GauGAN was a Microsoft Paint-style platform that let uses create landscape images, with the model then able to turn them into photorealistic images.
The new GauGAN2 can generate images using only text.
Users can type phrases like ‘winter,’ ‘foggy’ or ‘rainbow’ and the AI model can produce images that match the desired descriptors.
“With the press of a button, users can generate a segmentation map, a high-level outline that shows the location of objects in the scene,” according to the Nvidia announcement.
“From there, they can switch to drawing, tweaking the scene with rough sketches using labels like sky, tree, rock and river, allowing the smart paintbrush to incorporate these doodles into stunning images.”
GauGAN2: Paint me a picture
The original GauGAN dates back to 2019. It was trained on public images from the platform Flickr.
The first version was trained on just over 1 million pictures. GauGAN2 however was trained on 10 times that and can understand natural language descriptions relating to landscapes.
The first iteration of GauGAN was repackaged as Nvidia Canvas, a free app in beta for any RTX GPU user.

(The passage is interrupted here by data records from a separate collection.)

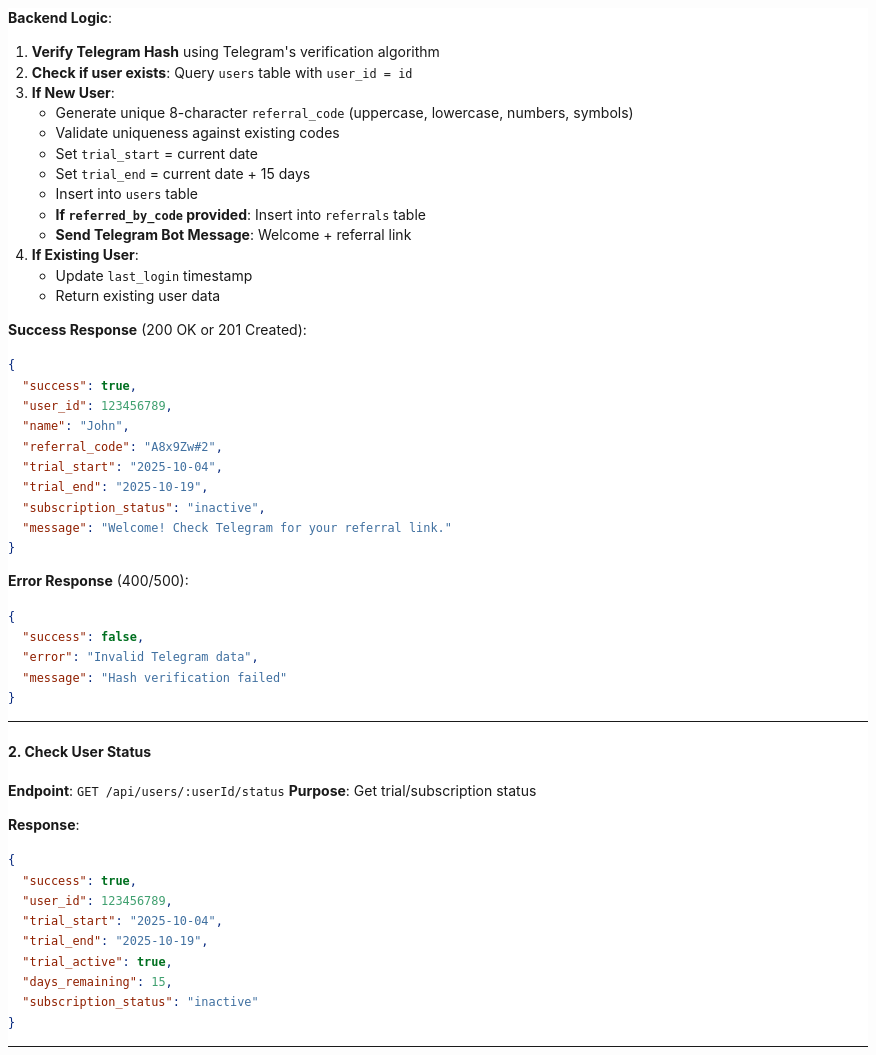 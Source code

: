 **Backend Logic**:
1. **Verify Telegram Hash** using Telegram's verification algorithm
2. **Check if user exists**: Query `users` table with `user_id = id`
3. **If New User**:
   - Generate unique 8-character `referral_code` (uppercase, lowercase, numbers, symbols)
   - Validate uniqueness against existing codes
   - Set `trial_start` = current date
   - Set `trial_end` = current date + 15 days
   - Insert into `users` table
   - **If `referred_by_code` provided**: Insert into `referrals` table
   - **Send Telegram Bot Message**: Welcome + referral link
4. **If Existing User**:
   - Update `last_login` timestamp
   - Return existing user data

**Success Response** (200 OK or 201 Created):
```json
{
  "success": true,
  "user_id": 123456789,
  "name": "John",
  "referral_code": "A8x9Zw#2",
  "trial_start": "2025-10-04",
  "trial_end": "2025-10-19",
  "subscription_status": "inactive",
  "message": "Welcome! Check Telegram for your referral link."
}
```

**Error Response** (400/500):
```json
{
  "success": false,
  "error": "Invalid Telegram data",
  "message": "Hash verification failed"
}
```

---

#### 2. Check User Status

**Endpoint**: `GET /api/users/:userId/status`
**Purpose**: Get trial/subscription status

**Response**:
```json
{
  "success": true,
  "user_id": 123456789,
  "trial_start": "2025-10-04",
  "trial_end": "2025-10-19",
  "trial_active": true,
  "days_remaining": 15,
  "subscription_status": "inactive"
}
```

---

The company’s newly released demo of GauGAN2 is “one of the first to combine multiple modalities (text, semantic segmentation, sketch and style) within a single GAN framework,” Nvidia said.
“This makes it faster and easier to turn an artist’s vision into a high-quality AI-generated image.”
The announcement does not mention any commercialization plans, or whether it will be integrated with Canvas, stating that the demo “illustrates the future possibilities for powerful image-generation tools for artists.”
Nvidia’s GauGAN2 comes shortly after a myriad of unveilings at its recent GTC event.
There, it showed off the Jetson AGX Orin, a small yet powerful compute module for AI workloads, Riva Custom Voice, a software platform that can create ‘human-like’ voices, and Omniverse Avatar, a platform for creating interactive three-dimensional representations of people.